BEGIN Data records

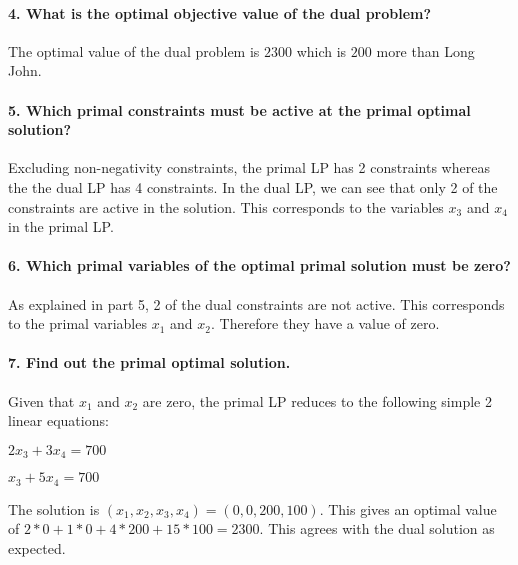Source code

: \documentclass[11pt]{article}
\begin{document}
    \hypertarget{what-is-the-optimal-objective-value-of-the-dual-problem}{%
\paragraph{4. What is the optimal objective value of the dual
problem?}\label{what-is-the-optimal-objective-value-of-the-dual-problem}}

The optimal value of the dual problem is \(2300\) which is \(200\) more
than Long John.

    \hypertarget{which-primal-constraints-must-be-active-at-the-primal-optimal-solution}{%
\paragraph{5. Which primal constraints must be active at the primal
optimal
solution?}\label{which-primal-constraints-must-be-active-at-the-primal-optimal-solution}}

Excluding non-negativity constraints, the primal LP has 2 constraints
whereas the the dual LP has 4 constraints. In the dual LP, we can see
that only 2 of the constraints are active in the solution. This
corresponds to the variables \(x_3\) and \(x_4\) in the primal LP.

    \hypertarget{which-primal-variables-of-the-optimal-primal-solution-must-be-zero}{%
\paragraph{6. Which primal variables of the optimal primal solution must
be
zero?}\label{which-primal-variables-of-the-optimal-primal-solution-must-be-zero}}

As explained in part 5, 2 of the dual constraints are not active. This
corresponds to the primal variables \(x_1\) and \(x_2\). Therefore they
have a value of zero.

    \hypertarget{find-out-the-primal-optimal-solution.}{%
\paragraph{7. Find out the primal optimal
solution.}\label{find-out-the-primal-optimal-solution.}}

Given that \(x_1\) and \(x_2\) are zero, the primal LP reduces to the
following simple 2 linear equations:

\(2x_3 + 3x_4 = 700\)

\(x_3 + 5x_4 = 700\)

The solution is \((x_1, x_2, x_3, x_4) = (0, 0, 200, 100)\). This gives
an optimal value of \(2*0 + 1*0 + 4*200 + 15*100 = 2300\). This agrees
with the dual solution as expected.
\end{document}
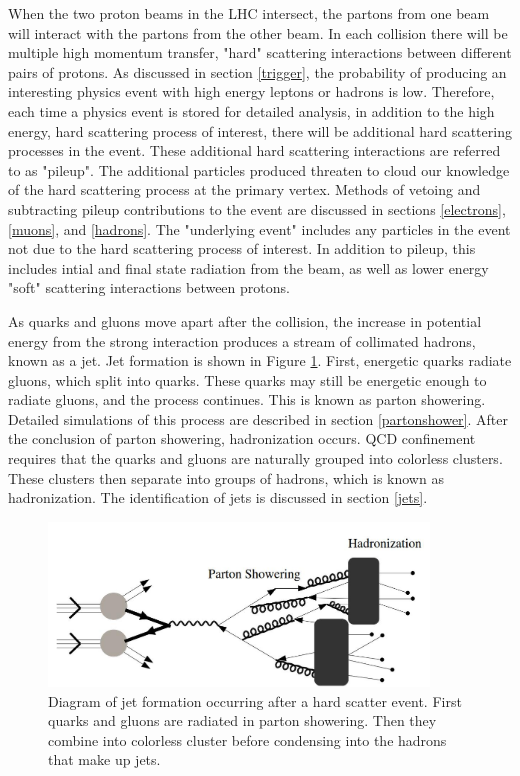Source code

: \documentclass[oneside, letterpaper, oldfontcommands]{memoir}
\begin{document}
\qquad When the two proton beams in the LHC intersect, the partons from one beam will interact with the partons from the other beam. In each collision there will be multiple high momentum transfer, "hard" scattering interactions between different pairs of protons. As discussed in section \ref{trigger}, the probability of producing an interesting physics event with high energy leptons or hadrons is low. Therefore, each time a physics event is stored for detailed analysis, in addition to the high energy, hard scattering process of interest, there will be additional hard scattering processes in the event. These additional hard scattering interactions are referred to as "pileup". The additional particles produced threaten to cloud our knowledge of the hard scattering process at the primary vertex. Methods of vetoing and subtracting pileup contributions to the event are discussed in sections \ref{electrons}, \ref{muons}, and \ref{hadrons}. The "underlying event" includes any particles in the event not due to the hard scattering process of interest. In addition to pileup, this includes intial and final state radiation from the beam, as well as lower energy "soft" scattering interactions between protons. 

\qquad As quarks and gluons move apart after the collision, the increase in potential energy from the strong interaction produces a stream of collimated hadrons, known as a jet. Jet formation is shown in Figure \ref{fig:JetFormation}. First, energetic quarks radiate gluons, which split into quarks. These quarks may still be energetic enough to radiate gluons, and the process continues. This is known as parton showering. Detailed simulations of this process are described in section \ref{partonshower}. After the conclusion of parton showering, hadronization occurs. QCD confinement requires that the quarks and gluons are naturally grouped into colorless clusters. These clusters then separate into groups of hadrons, which is known as hadronization. The identification of jets is discussed in section \ref{jets}. 

\begin{figure}[here]
\includegraphics[width=0.9\textwidth]{jetformation.jpg}
\caption{Diagram of jet formation occurring after a hard scatter event. First quarks and gluons are radiated in parton showering. Then they combine into colorless cluster before condensing into the hadrons that make up jets.}
\label{fig:JetFormation}
\end{figure}
\end{document}

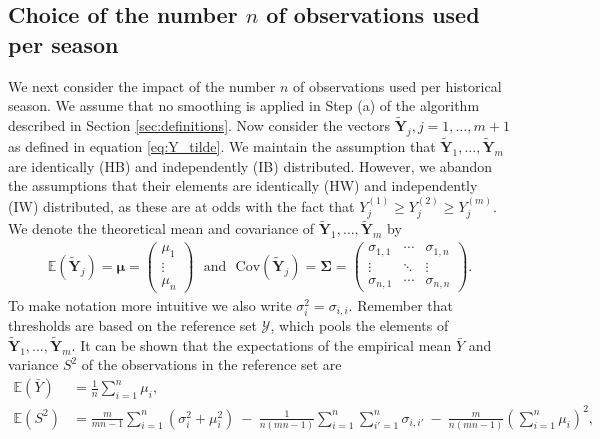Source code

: \documentclass[12pt]{article}
\begin{document}
\subsection{Choice of the number $n$ of observations used per season}
\label{subsec:choice_n}


We next consider the impact of the number $n$ of observations used per historical season. We assume that no smoothing is applied in Step (a) of the algorithm described in Section \ref{sec:definitions}. Now consider the vectors $\tilde{\mathbf{Y}}_j, j = 1, \dots, m + 1$ as defined in equation \eqref{eq:Y_tilde}. %
We maintain the assumption that $\tilde{\mathbf{Y}}_1, \dots, \tilde{\mathbf{Y}}_m$ are identically (HB) and independently (IB) distributed. However, we abandon the assumptions that their elements are identically (HW) and independently (IW) distributed, as these are at odds with the fact that $Y_j^{(1)} \geq Y_j^{(2)} \geq Y_j^{(m)}$. We denote the theoretical mean and covariance of $\tilde{\mathbf{Y}}_1, \dots, \tilde{\mathbf{Y}}_m$ by
\begin{align}
\mathbb{E}\left(\tilde{\mathbf{Y}}_j\right) = \boldsymbol{\mu} = \left(\begin{array}{c}
\mu_1\\
\vdots\\
\mu_n
\end{array}\right) \ \ \ \text{and} \ \ \ \text{Cov}\left(\tilde{\mathbf{Y}}_j\right) = \boldsymbol{\Sigma} =
\left(\begin{array}{ccc}
\sigma_{1, 1} & \cdots & \sigma_{1, n}\\
\vdots & \ddots &\vdots\\
\sigma_{n, 1} & \cdots & \sigma_{n, n}
\end{array}\right).
\end{align}
To make notation more intuitive we also write $\sigma^2_i = \sigma_{i, i}$. Remember that thresholds are based on the reference set $\mathcal{Y}$, which pools the elements of $\tilde{\mathbf{Y}}_1, \dots, \tilde{\mathbf{Y}}_m$. It can be shown that the expectations of the empirical mean $\bar{Y}$ and variance $S^2$ of the observations in the reference set are
\begin{align}
\mathbb{E}(\bar{Y}) & = \frac{1}{n} \sum_{i = 1}^n \mu_i,
\label{eq:expectation_mu}\\
\mathbb{E}(S^2) & = \frac{m}{mn - 1} \sum_{i = 1}^n (\sigma_{i}^2 + \mu_i^2) \ - \ \frac{1}{n(mn - 1)} \sum_{i = 1}^n \sum_{i' = 1}^n \sigma_{i,i'} \ - \ \frac{m}{n(mn - 1)}\left(\sum_{i = 1}^n \mu_i\right)^2,
\label{eq:expectation_sigma2}
\end{align}
\end{document}
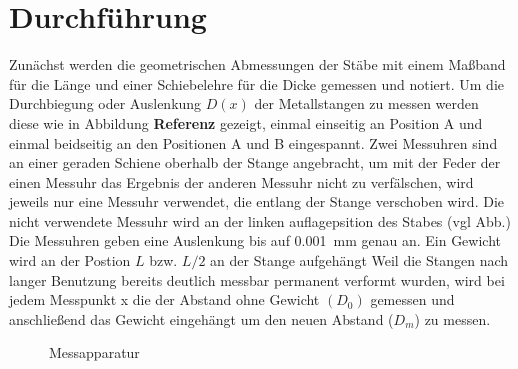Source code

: \section{Durchführung}
Zunächst werden die geometrischen Abmessungen der Stäbe mit einem Maßband für die Länge und einer Schiebelehre für die Dicke
gemessen und notiert.
Um die Durchbiegung oder Auslenkung $D(x)$ der Metallstangen zu messen werden diese wie in Abbildung \textbf{Referenz} gezeigt,
einmal einseitig an Position A und einmal beidseitig an den Positionen A und B eingespannt.
Zwei Messuhren sind an einer geraden Schiene oberhalb der Stange angebracht, um mit der Feder der einen Messuhr das Ergebnis der
anderen Messuhr nicht zu verfälschen, wird jeweils nur eine Messuhr verwendet, die entlang der Stange verschoben wird.
Die nicht verwendete Messuhr wird an der linken auflagepsition des Stabes (vgl Abb.)
Die Messuhren geben eine Auslenkung bis auf \qty{0.001}{\milli\meter} genau an.
Ein Gewicht wird an der Postion $L$ bzw. $L/2$ an der Stange aufgehängt
Weil die Stangen nach langer Benutzung bereits deutlich messbar permanent verformt wurden,
wird bei jedem Messpunkt x die der Abstand ohne Gewicht $(D_0)$ gemessen und anschließend das Gewicht eingehängt 
um den neuen Abstand ($D_m$) zu messen.




\begin{figure}
    
    \caption{Messapparatur}
    \label{fig:Messapparatur}
\end{figure}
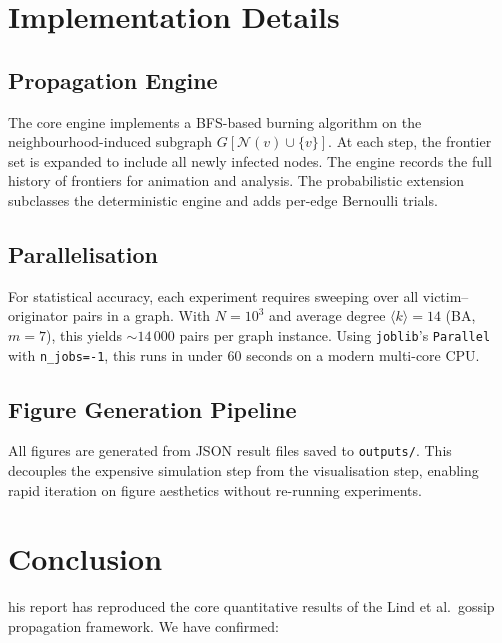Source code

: \documentclass[9pt,a4paper,twocolumn,twoside]{tau-class/tau}
\begin{document}
\section{Implementation Details}

\subsection{Propagation Engine}

The core engine implements a BFS-based burning algorithm on the neighbourhood-induced subgraph $G[\mathcal{N}(v) \cup \{v\}]$. At each step, the frontier set is expanded to include all newly infected nodes. The engine records the full history of frontiers for animation and analysis. The probabilistic extension subclasses the deterministic engine and adds per-edge Bernoulli trials.

\subsection{Parallelisation}

For statistical accuracy, each experiment requires sweeping over all victim--originator pairs in a graph. With $N = 10^3$ and average degree $\langle k \rangle = 14$ (BA, $m=7$), this yields $\sim 14\,000$ pairs per graph instance. Using \texttt{joblib}'s \texttt{Parallel} with \texttt{n\_jobs=-1}, this runs in under 60 seconds on a modern multi-core CPU.

\subsection{Figure Generation Pipeline}

All figures are generated from JSON result files saved to \texttt{outputs/}. This decouples the expensive simulation step from the visualisation step, enabling rapid iteration on figure aesthetics without re-running experiments.

\section{Conclusion}\label{sec:conclusion}

his report has reproduced the core quantitative results of the Lind et al.\ gossip propagation framework. We have confirmed:
\end{document}
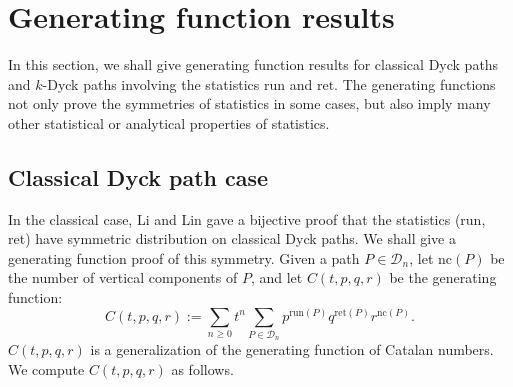 \documentclass[11pt,a4paper,reqno]{article}
\newcommand{\DD}{\mathcal{D}}
\newcommand{\run}{\mathrm{run}}
\newcommand{\ret}{\mathrm{ret}}
\newcommand{\lvl}{\mathrm{nc}}
\begin{document}
{	
	\section{Generating function results}\label{gen}
	In this section, we shall give generating function results for classical Dyck paths and
	$k$-Dyck paths involving the statistics $\run$ and $\ret$. {The generating functions not only prove the symmetries of statistics in some cases, but also imply many other statistical or analytical properties of statistics.}
	\subsection{Classical Dyck path case}
        {In the classical case, Li and Lin \cite{Li} gave a bijective proof that the statistics (run, ret) have symmetric distribution on classical Dyck paths. We shall give a generating function proof of this symmetry.} Given a path $P\in\DD_{n}$, let $\lvl(P)$ be the number of vertical components of $P$, and let
	$C(t,p,q,r)$ be the generating function:
	$$
	C(t,p,q,r):=\sum_{n\geq 0} t^n\sum_{P\in\DD_{n}} p^{\run(P)} q^{\ret(P)} r^{\lvl(P)}.
	$$
	$C(t,p,q,r)$ is a generalization of the generating function of Catalan numbers. We compute $C(t,p,q,r)$ as follows.
	
}
\end{document}
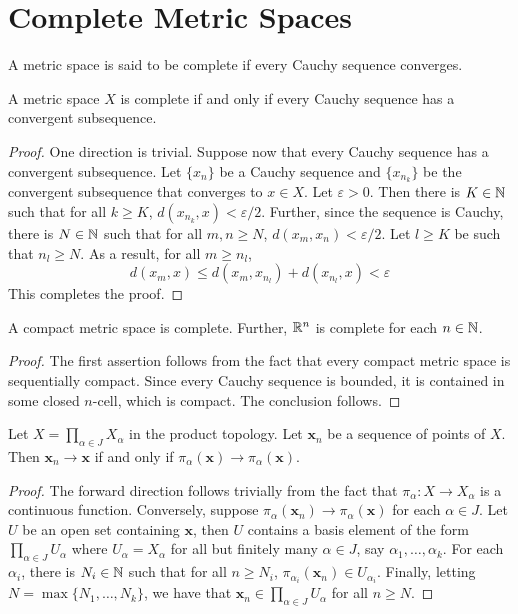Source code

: \section{Complete Metric Spaces}

\begin{definition}[Completeness]
    A metric space is said to be complete if every Cauchy sequence converges.
\end{definition}

\begin{lemma}
    A metric space $X$ is complete if and only if every Cauchy sequence has a convergent subsequence.
\end{lemma}
\begin{proof}
    One direction is trivial. Suppose now that every Cauchy sequence has a convergent subsequence. Let $\{x_n\}$ be a Cauchy sequence and $\{x_{n_k}\}$ be the convergent subsequence that converges to $x\in X$. Let $\varepsilon > 0$. Then there is $K\in\mathbb{N}$ such that for all $k\ge K$, $d(x_{n_k}, x) < \varepsilon/2$. Further, since the sequence is Cauchy, there is $N\in\mathbb{N}$ such that for all $m,n\ge N$, $d(x_m,x_n) < \varepsilon/2$. Let $l\ge K$ be such that $n_l\ge N$. As a result, for all $m\ge n_l$, 
    \begin{equation*}
        d(x_m, x)\le d(x_m, x_{n_l}) + d(x_{n_l}, x) < \varepsilon
    \end{equation*}
    This completes the proof.
\end{proof}

\begin{corollary}
    A compact metric space is complete. Further, $\mathbb{R}^n$ is complete for each $n\in\mathbb{N}$.
\end{corollary}
\begin{proof}
    The first assertion follows from the fact that every compact metric space is sequentially compact. Since every Cauchy sequence is bounded, it is contained in some closed $n$-cell, which is compact. The conclusion follows.
\end{proof}

\begin{lemma}
    Let $X = \prod_{\alpha\in J} X_\alpha$ in the product topology. Let $\mathbf x_n$ be a sequence of points of $X$. Then $\mathbf x_n\to\mathbf x$ if and only if $\pi_{\alpha}(\mathbf x)\to\pi_\alpha(\mathbf x)$.
\end{lemma}
\begin{proof}
    The forward direction follows trivially from the fact that $\pi_\alpha: X\to X_\alpha$ is a continuous function. Conversely, suppose $\pi_\alpha(\mathbf x_n)\to\pi_\alpha(\mathbf x)$ for each $\alpha\in J$. Let $U$ be an open set containing $\mathbf x$, then $U$ contains a basis element of the form $\prod_{\alpha\in J} U_\alpha$ where $U_\alpha = X_\alpha$ for all but finitely many $\alpha\in J$, say $\alpha_1,\ldots,\alpha_k$. For each $\alpha_i$, there is $N_i\in\mathbb{N}$ such that for all $n\ge N_i$, $\pi_{\alpha_i}(\mathbf x_n)\in U_{\alpha_i}$. Finally, letting $N = \max\{N_1,\ldots,N_k\}$, we have that $\mathbf x_n\in\prod_{\alpha\in J}U_\alpha$ for all $n\ge N$.
\end{proof}

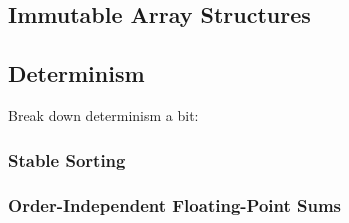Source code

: \subsection{Immutable Array Structures}

\subsection{Determinism}

Break down determinism a bit:

\subsubsection{Stable Sorting}

\subsubsection{Order-Independent Floating-Point Sums}

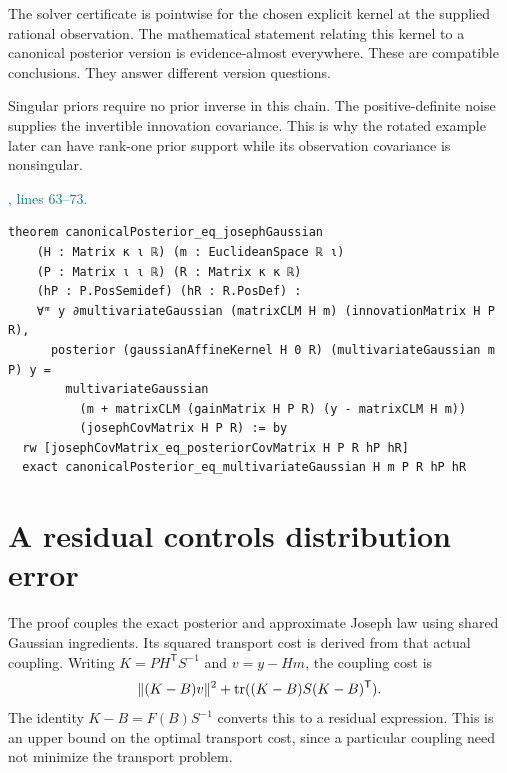 \documentclass[11pt]{article}\usepackage{needspace}\renewcommand{\paperkind}{Lean companion}\setlength{\parskip}{0.35em}
\begin{document}
The solver certificate is pointwise for the chosen explicit kernel at the supplied rational observation. The mathematical statement relating this kernel to a canonical posterior version is evidence-almost everywhere. These are compatible conclusions. They answer different version questions.

Singular priors require no prior inverse in this chain. The positive-definite noise supplies the invertible innovation covariance. This is why the rotated example later can have rank-one prior support while its observation covariance is nonsingular.



{\small\textcolor{teal}{, lines 63--73.}\par}

\begin{lstlisting}[style=BayesSource]
theorem canonicalPosterior_eq_josephGaussian
    (H : Matrix κ ι ℝ) (m : EuclideanSpace ℝ ι)
    (P : Matrix ι ι ℝ) (R : Matrix κ κ ℝ)
    (hP : P.PosSemidef) (hR : R.PosDef) :
    ∀ᵐ y ∂multivariateGaussian (matrixCLM H m) (innovationMatrix H P R),
      posterior (gaussianAffineKernel H 0 R) (multivariateGaussian m P) y =
        multivariateGaussian
          (m + matrixCLM (gainMatrix H P R) (y - matrixCLM H m))
          (josephCovMatrix H P R) := by
  rw [josephCovMatrix_eq_posteriorCovMatrix H P R hP hR]
  exact canonicalPosterior_eq_multivariateGaussian H m P R hP hR
\end{lstlisting}

\section{A residual controls distribution error}

The proof couples the exact posterior and approximate Joseph law using shared Gaussian ingredients. Its squared transport cost is derived from that actual coupling. Writing $K=PH^{\mathsf T}S^{-1}$ and $v=y-Hm$, the coupling cost is
\[
 \|(K-B)v\|^2+\tr((K-B)S(K-B)^{\mathsf T}).
\]
The identity $K-B=F(B)S^{-1}$ converts this to a residual expression. This is an upper bound on the optimal transport cost, since a particular coupling need not minimize the transport problem.
\end{document}
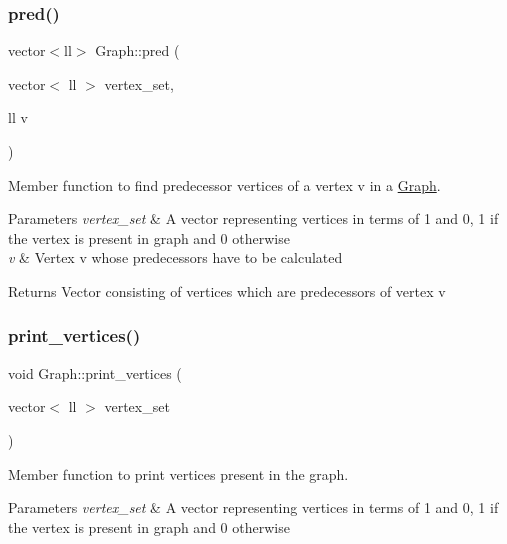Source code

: \subsubsection{\texorpdfstring{pred()}{pred()}}
{\footnotesize\ttfamily vector$<$ll$>$ Graph\+::pred (\begin{DoxyParamCaption}\item[{vector$<$ ll $>$}]{vertex\+\_\+set,  }\item[{ll}]{v }\end{DoxyParamCaption})\hspace{0.3cm}{\ttfamily [inline]}}



Member function to find predecessor vertices of a vertex v in a \hyperlink{classGraph}{Graph}. 


\begin{DoxyParams}{Parameters}
{\em vertex\+\_\+set} & A vector representing vertices in terms of 1 and 0, 1 if the vertex is present in graph and 0 otherwise \\
\hline
{\em v} & Vertex v whose predecessors have to be calculated \\
\hline
\end{DoxyParams}
\begin{DoxyReturn}{Returns}
Vector consisting of vertices which are predecessors of vertex v 
\end{DoxyReturn}
\mbox{\label{classGraph_a2499f1d9980b0f630896d73e714e6603}} 
\subsubsection{\texorpdfstring{print\+\_\+vertices()}{print\_vertices()}}
{\footnotesize\ttfamily void Graph\+::print\+\_\+vertices (\begin{DoxyParamCaption}\item[{vector$<$ ll $>$}]{vertex\+\_\+set }\end{DoxyParamCaption})\hspace{0.3cm}{\ttfamily [inline]}}



Member function to print vertices present in the graph. 


\begin{DoxyParams}{Parameters}
{\em vertex\+\_\+set} & A vector representing vertices in terms of 1 and 0, 1 if the vertex is present in graph and 0 otherwise \\
\hline
\end{DoxyParams}
\mbox{\label{classGraph_ad0fce42e87adc80b81a11baa1331edb9}}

END Data records

■ **Exercise**
Retype nothing except the lines from the first line of the listing above through the line with "that only 2", exactly as they stand, and no pictures.

■ **Exercise solution**
Source code

: \documentclass[11pt]{article}
\begin{document}
    \hypertarget{what-is-the-optimal-objective-value-of-the-dual-problem}{%
\paragraph{4. What is the optimal objective value of the dual
problem?}\label{what-is-the-optimal-objective-value-of-the-dual-problem}}

The optimal value of the dual problem is \(2300\) which is \(200\) more
than Long John.

    \hypertarget{which-primal-constraints-must-be-active-at-the-primal-optimal-solution}{%
\paragraph{5. Which primal constraints must be active at the primal
optimal
solution?}\label{which-primal-constraints-must-be-active-at-the-primal-optimal-solution}}

Excluding non-negativity constraints, the primal LP has 2 constraints
whereas the the dual LP has 4 constraints. In the dual LP, we can see
that only 2 of the constraints are active in the solution. This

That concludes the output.